Harry Potter Fans Notice Voldemort’s Robes Faded Every Time A Horcrux Was Destroyed

Max JenkinsMax Jenkins in Entertainment, Film
Published 01.08.20

Eight years after the Harry Potter films came to a sad and dramatic end, fans are getting ready to blast that festive movie marathon that comes every Christmas. In preparation, Warner Bros. have revealed a hidden fact that you probably didn’t even notice …

Voldemort’s robe got paler and paler with every Horcrux that Harry and co destroyed.

I know. Mind totally blown. Unless, like me, you have an absolutely fantastic eye for detail but only apply it to the most trivial of things, like the changing colour of a fictional character’s clothes.

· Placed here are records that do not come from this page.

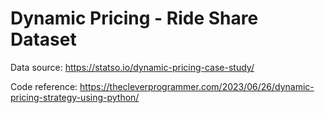 # Dynamic Pricing - Ride Share Dataset

Data source: https://statso.io/dynamic-pricing-case-study/

Code reference: https://thecleverprogrammer.com/2023/06/26/dynamic-pricing-strategy-using-python/
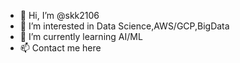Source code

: - 👋 Hi, I’m @skk2106
- 👀 I’m interested in Data Science,AWS/GCP,BigData
- 🌱 I’m currently learning AI/ML
- 📫 Contact me here

<!---
skk2106/skk2106 is a ✨ special ✨ repository because its `README.md` (this file) appears on your GitHub profile.
You can click the Preview link to take a look at your changes.
--->
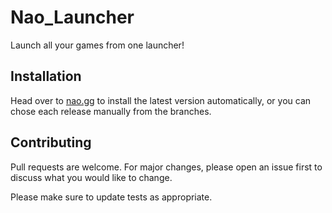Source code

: # Nao_Launcher
Launch all your games from one launcher!

## Installation
Head over to [nao.gg](https://nao.gg/launcher) to install the latest version automatically, or you can chose each release manually from the branches.

## Contributing
Pull requests are welcome. For major changes, please open an issue first to discuss what you would like to change.

Please make sure to update tests as appropriate.
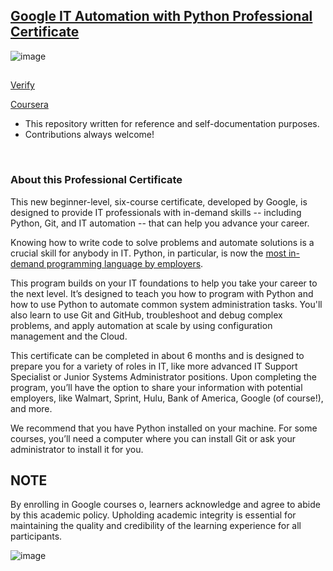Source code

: ## [Google IT Automation with Python Professional Certificate](https://www.coursera.org/professional-certificates/google-it-automation)


![image](https://github.com/HAQ-NAWAZ-MALIK/Google-Professional-Certificates-Repository/assets/86514900/a8c4f619-2f53-434b-a826-007c6c4a711f)

##
 [Verify](https://www.credly.com/badges/77823404-10cb-47aa-bb40-edf6b239a3b3/public_url)

 [Coursera](https://www.coursera.org/account/accomplishments/professional-cert/LVF5M22X5JFT)

* This repository written for reference and self-documentation purposes.
* Contributions always welcome!

<br>

### About this Professional Certificate

This new beginner-level, six-course certificate, developed by Google, is designed to provide IT professionals with in-demand skills -- including Python, Git, and IT automation -- that can help you advance your career.

Knowing how to write code to solve problems and automate solutions is a crucial skill for anybody in IT. Python, in particular, is now the [most in-demand programming language by employers](https://insights.dice.com/2019/10/08/python-java-top-languages-employers/).

This program builds on your IT foundations to help you take your career to the next level. It’s designed to teach you how to program with Python and how to use Python to automate common system administration tasks. You'll also learn to use Git and GitHub, troubleshoot and debug complex problems, and apply automation at scale by using configuration management and the Cloud.

This certificate can be completed in about 6 months and is designed to prepare you for a variety of roles in IT, like more advanced IT Support Specialist or Junior Systems Administrator positions. Upon completing the program, you’ll have the option to share your information with potential employers, like Walmart, Sprint, Hulu, Bank of America, Google (of course!), and more.

We recommend that you have Python installed on your machine. For some courses, you’ll need a computer where you can install Git or ask your administrator to install it for you.



## NOTE

By enrolling in Google courses o, learners acknowledge and agree to abide by this academic policy. Upholding academic integrity is essential for maintaining the quality and credibility of the learning experience for all participants.

![image](https://github.com/HAQ-NAWAZ-MALIK/Google-Professional-Certificates-Repository/assets/86514900/28601be5-2852-4df5-a715-77750f5cbe8e)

Posted via Instagram, the account ‘Wizarding World’ is dedicated to all things Potter, regularly posting HD production stills and interesting trivia to keep you firmly rooted in the land of witchcraft and wizardry. Today, the page revealed a little known detail you wouldn’t necessarily have noticed the first time you watched it.

The caption of the image reads: ‘Did you know? In the Harry Potter films, Voldemort’s robes faded in colour every time a Horcrux was destroyed, to give the impression he was slowly fading away.’

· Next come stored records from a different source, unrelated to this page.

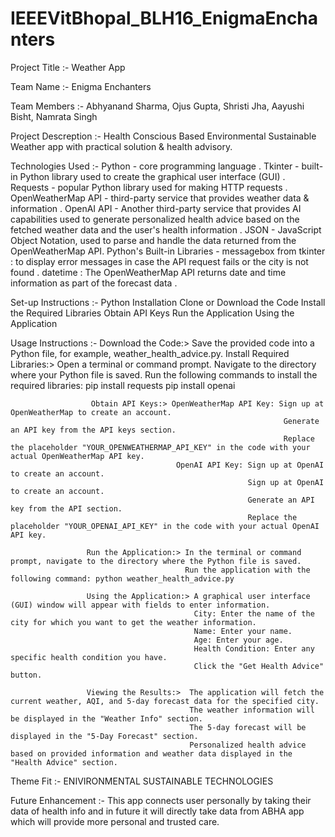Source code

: # IEEEVitBhopal_BLH16_EnigmaEnchanters
Project Title :- Weather App

Team Name :- Enigma Enchanters 

Team Members :- Abhyanand Sharma, 
                Ojus Gupta,
                Shristi Jha,
                Aayushi Bisht,
                Namrata Singh
                
Project Descreption :- Health Conscious Based Environmental Sustainable Weather app with practical solution & health advisory.

Technologies Used :- Python - core programming language .
                     Tkinter - built-in Python library used to create the graphical user interface (GUI) .
                     Requests - popular Python library used for making HTTP requests .
                     OpenWeatherMap API - third-party service that provides weather data & information .
                     OpenAI API - Another third-party service that provides AI capabilities used to generate personalized health advice based on the fetched weather data 
                     and the user's health information .
                     JSON - JavaScript Object Notation, used to parse and handle the data returned from the OpenWeatherMap API. 
                     Python's Built-in Libraries - messagebox from tkinter : to display error messages in case the API request fails or the city is not found .
                                                   datetime : The OpenWeatherMap API returns date and time information as part of the forecast data .
                                                   
Set-up Instructions :-  Python Installation
                        Clone or Download the Code
                        Install the Required Libraries
                        Obtain API Keys
                        Run the Application
                        Using the Application
                        
Usage Instructions :- Download the Code:> Save the provided code into a Python file, for example, weather_health_advice.py.
                      Install Required Libraries:> Open a terminal or command prompt.
                                                  Navigate to the directory where your Python file is saved.
                                                  Run the following commands to install the required libraries: pip install requests
                                                                                                                pip install openai
                                                                                                                
                      Obtain API Keys:> OpenWeatherMap API Key: Sign up at OpenWeatherMap to create an account.
                                                                 Generate an API key from the API keys section.
                                                                 Replace the placeholder "YOUR_OPENWEATHERMAP_API_KEY" in the code with your actual OpenWeatherMap API key.
                                         OpenAI API Key: Sign up at OpenAI to create an account.
                                                         Sign up at OpenAI to create an account.
                                                         Generate an API key from the API section.
                                                         Replace the placeholder "YOUR_OPENAI_API_KEY" in the code with your actual OpenAI API key.
                                                         
                     Run the Application:> In the terminal or command prompt, navigate to the directory where the Python file is saved.
                                           Run the application with the following command: python weather_health_advice.py

                     Using the Application:> A graphical user interface (GUI) window will appear with fields to enter information.
                                             City: Enter the name of the city for which you want to get the weather information.
                                             Name: Enter your name.
                                             Age: Enter your age.
                                             Health Condition: Enter any specific health condition you have.
                                             Click the "Get Health Advice" button.
                                             
                     Viewing the Results:>  The application will fetch the current weather, AQI, and 5-day forecast data for the specified city.
                                            The weather information will be displayed in the "Weather Info" section.
                                            The 5-day forecast will be displayed in the "5-Day Forecast" section.
                                            Personalized health advice based on provided information and weather data displayed in the "Health Advice" section.
                                            
Theme Fit :-  ENIVIRONMENTAL SUSTAINABLE TECHNOLOGIES

Future Enhancement :- This app connects user personally by taking their data of health info and in future it will directly take data from ABHA app which will provide more
                      personal and trusted care.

As you can now see when you re-watch The Deathly Hallows: Parts 1 & 2, with every Horcrux that Harry destroys, Voldemort’s deep black robe goes through a significant change in shades of green, going from black to emerald, then light green, then sage as his life force gradually disintegrates. This was an executive decision made by the costume designers, just as the change in Voldemort’s death from instantaneous to slow decomposition into ash was made by the special effects crew. Though we haven’t actually been informed as to why that creative decision was taken, theories suggest that the diversion from the books was to establish film Voldemort’s body as magically artificial, rather than physically human.

But slipping in these minor details aren’t always deliberate. Sticking with the Deathly Hallows, fans were quick to point out that Snape’s comment that blue-eyed Harry has his mother’s eyes is contradictory to the flashbacks as seen in the Pensieve, where you can clearly see young Lily with brown eyes. It has been scientifically proven that babies can change their eye colour as they mature into toddlers, but it’s more likely that this blunder was more a case of:

Producer: ‘Hey, think my niece could play young Lily in the flashback scenes? She has brown eyes but whatever.’

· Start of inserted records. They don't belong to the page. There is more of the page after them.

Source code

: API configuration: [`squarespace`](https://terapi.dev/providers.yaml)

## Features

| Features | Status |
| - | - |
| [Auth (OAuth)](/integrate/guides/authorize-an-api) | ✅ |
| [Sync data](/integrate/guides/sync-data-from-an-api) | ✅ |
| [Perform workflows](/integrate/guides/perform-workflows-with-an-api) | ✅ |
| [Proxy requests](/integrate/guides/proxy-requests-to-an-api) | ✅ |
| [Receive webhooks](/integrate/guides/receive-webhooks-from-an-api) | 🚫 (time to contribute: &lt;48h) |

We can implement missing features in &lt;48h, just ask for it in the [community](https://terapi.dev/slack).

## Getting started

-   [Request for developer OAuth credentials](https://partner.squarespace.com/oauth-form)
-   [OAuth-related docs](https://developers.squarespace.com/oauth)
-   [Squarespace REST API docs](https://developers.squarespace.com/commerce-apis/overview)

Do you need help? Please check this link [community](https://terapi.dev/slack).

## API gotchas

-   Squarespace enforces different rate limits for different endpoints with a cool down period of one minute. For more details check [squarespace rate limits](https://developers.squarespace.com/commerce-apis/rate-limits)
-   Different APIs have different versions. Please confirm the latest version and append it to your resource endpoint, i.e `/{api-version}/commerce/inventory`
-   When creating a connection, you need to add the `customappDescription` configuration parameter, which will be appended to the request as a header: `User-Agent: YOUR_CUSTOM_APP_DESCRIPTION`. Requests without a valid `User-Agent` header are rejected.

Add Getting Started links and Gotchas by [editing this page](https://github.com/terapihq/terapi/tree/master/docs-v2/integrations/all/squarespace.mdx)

Casting director: ‘Say no more, fam.’

If you’re not a stickler for minor details, I imagine this kind of thing wouldn’t trigger you that much. But if you’re like me and prefer things to be as realistic as they can possibly be, minor errors like this can be as vexing as listening to people who say ‘like’ every other word.

Two annoying things happened to me recently. Re-watching the final season of The West Wing, I was irked to discover that Martin Sheen’s character of President Jed Bartlet’s hair finally went grey as he entered his sixties, then went brown again some episodes later, then grey again. I mean for all I know, off-screen Jed could have just been experimenting with Just For Men hair dye to keep his youth going, but whatever.

Similarly, I was watching an episode of Peaky Blinders recently and noticed that Arthur Shelby was wearing a signet ring on the ring finger of his left hand, then in the scene directly after, it had switched to his pinky. Which is nonsensical, given that both fingers are a different size. As a signet ring wearer myself, I can confirm that this random change in finger preference is physically impossible.

But again, not everyone is easily triggered by such trivial errors. As my friends and family continually tell me, ‘Bro chill it’s just a film.’